### WHAT TO PRODUCE
The word "symmetric" occurs in some of the lines below; copy each of those lines.

### MATERIAL FOR THE TASK

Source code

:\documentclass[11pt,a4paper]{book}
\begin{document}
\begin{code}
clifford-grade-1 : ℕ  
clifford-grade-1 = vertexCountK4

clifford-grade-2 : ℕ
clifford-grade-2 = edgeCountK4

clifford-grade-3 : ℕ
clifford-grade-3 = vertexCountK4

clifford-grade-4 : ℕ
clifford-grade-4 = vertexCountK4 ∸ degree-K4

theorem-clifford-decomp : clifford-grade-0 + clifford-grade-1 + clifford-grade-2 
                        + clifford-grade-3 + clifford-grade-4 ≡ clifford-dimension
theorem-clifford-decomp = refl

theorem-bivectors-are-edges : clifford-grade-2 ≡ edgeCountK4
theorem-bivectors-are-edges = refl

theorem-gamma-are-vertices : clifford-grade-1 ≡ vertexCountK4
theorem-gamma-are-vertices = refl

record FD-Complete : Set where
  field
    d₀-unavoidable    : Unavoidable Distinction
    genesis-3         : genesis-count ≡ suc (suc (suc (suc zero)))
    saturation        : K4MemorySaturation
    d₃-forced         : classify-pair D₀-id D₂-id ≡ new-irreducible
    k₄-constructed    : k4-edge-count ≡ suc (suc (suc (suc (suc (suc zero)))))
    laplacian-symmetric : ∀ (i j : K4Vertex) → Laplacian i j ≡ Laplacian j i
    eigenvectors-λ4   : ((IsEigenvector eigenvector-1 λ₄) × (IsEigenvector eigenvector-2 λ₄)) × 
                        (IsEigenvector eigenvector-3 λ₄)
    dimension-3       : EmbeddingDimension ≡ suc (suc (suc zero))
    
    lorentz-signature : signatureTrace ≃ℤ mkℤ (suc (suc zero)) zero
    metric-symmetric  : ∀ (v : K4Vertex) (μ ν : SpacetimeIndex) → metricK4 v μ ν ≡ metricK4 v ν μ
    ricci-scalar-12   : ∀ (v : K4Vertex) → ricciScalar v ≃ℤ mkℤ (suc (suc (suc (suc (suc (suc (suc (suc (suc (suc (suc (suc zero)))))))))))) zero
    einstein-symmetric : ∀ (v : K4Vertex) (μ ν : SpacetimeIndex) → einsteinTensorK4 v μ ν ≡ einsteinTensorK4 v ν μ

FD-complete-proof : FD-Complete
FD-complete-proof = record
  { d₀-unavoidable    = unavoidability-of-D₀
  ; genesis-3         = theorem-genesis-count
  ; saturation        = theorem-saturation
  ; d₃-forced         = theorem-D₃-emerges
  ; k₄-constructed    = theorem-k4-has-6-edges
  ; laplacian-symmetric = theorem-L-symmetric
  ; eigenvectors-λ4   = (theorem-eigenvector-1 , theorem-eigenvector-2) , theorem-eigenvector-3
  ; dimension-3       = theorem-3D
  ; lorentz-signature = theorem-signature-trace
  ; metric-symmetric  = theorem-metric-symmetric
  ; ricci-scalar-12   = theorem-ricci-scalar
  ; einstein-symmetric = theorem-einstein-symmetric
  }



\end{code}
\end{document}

--

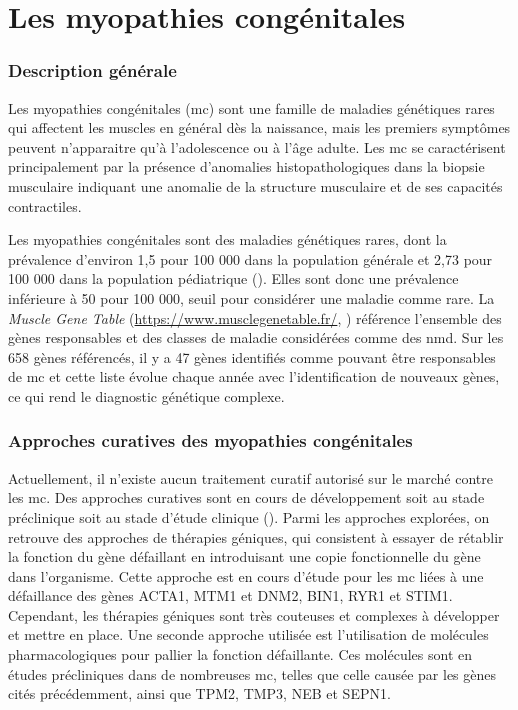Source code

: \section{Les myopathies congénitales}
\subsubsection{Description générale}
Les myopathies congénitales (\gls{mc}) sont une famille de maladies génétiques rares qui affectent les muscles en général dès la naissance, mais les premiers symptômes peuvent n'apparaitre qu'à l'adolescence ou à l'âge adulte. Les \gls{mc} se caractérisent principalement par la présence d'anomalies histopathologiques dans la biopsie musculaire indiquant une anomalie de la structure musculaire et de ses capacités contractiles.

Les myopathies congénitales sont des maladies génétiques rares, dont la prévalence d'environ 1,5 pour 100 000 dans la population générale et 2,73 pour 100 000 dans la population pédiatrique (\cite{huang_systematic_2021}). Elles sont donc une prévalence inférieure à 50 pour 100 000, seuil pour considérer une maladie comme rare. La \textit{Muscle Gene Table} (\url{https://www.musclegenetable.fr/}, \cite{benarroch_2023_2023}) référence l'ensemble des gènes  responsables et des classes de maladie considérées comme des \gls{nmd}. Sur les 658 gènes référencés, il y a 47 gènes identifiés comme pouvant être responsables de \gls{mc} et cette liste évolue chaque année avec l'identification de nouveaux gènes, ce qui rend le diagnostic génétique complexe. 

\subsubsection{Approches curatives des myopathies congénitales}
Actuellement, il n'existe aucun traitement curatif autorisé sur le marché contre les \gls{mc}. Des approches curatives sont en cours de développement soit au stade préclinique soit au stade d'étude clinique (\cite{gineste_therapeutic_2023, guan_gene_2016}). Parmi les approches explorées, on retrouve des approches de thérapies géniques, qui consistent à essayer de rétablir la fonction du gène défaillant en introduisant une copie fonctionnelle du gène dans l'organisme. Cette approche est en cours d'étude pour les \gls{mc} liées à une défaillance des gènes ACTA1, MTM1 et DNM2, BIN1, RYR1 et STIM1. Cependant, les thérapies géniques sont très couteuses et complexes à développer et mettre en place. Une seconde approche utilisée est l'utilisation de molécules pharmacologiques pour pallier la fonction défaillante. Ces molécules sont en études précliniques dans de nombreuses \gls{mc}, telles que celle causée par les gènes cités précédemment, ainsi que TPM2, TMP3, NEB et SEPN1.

### ANSWER SECTION
    laplacian-symmetric : ∀ (i j : K4Vertex) → Laplacian i j ≡ Laplacian j i
    metric-symmetric  : ∀ (v : K4Vertex) (μ ν : SpacetimeIndex) → metricK4 v μ ν ≡ metricK4 v ν μ
    einstein-symmetric : ∀ (v : K4Vertex) (μ ν : SpacetimeIndex) → einsteinTensorK4 v μ ν ≡ einsteinTensorK4 v ν μ
  ; laplacian-symmetric = theorem-L-symmetric
  ; metric-symmetric  = theorem-metric-symmetric
  ; einstein-symmetric = theorem-einstein-symmetric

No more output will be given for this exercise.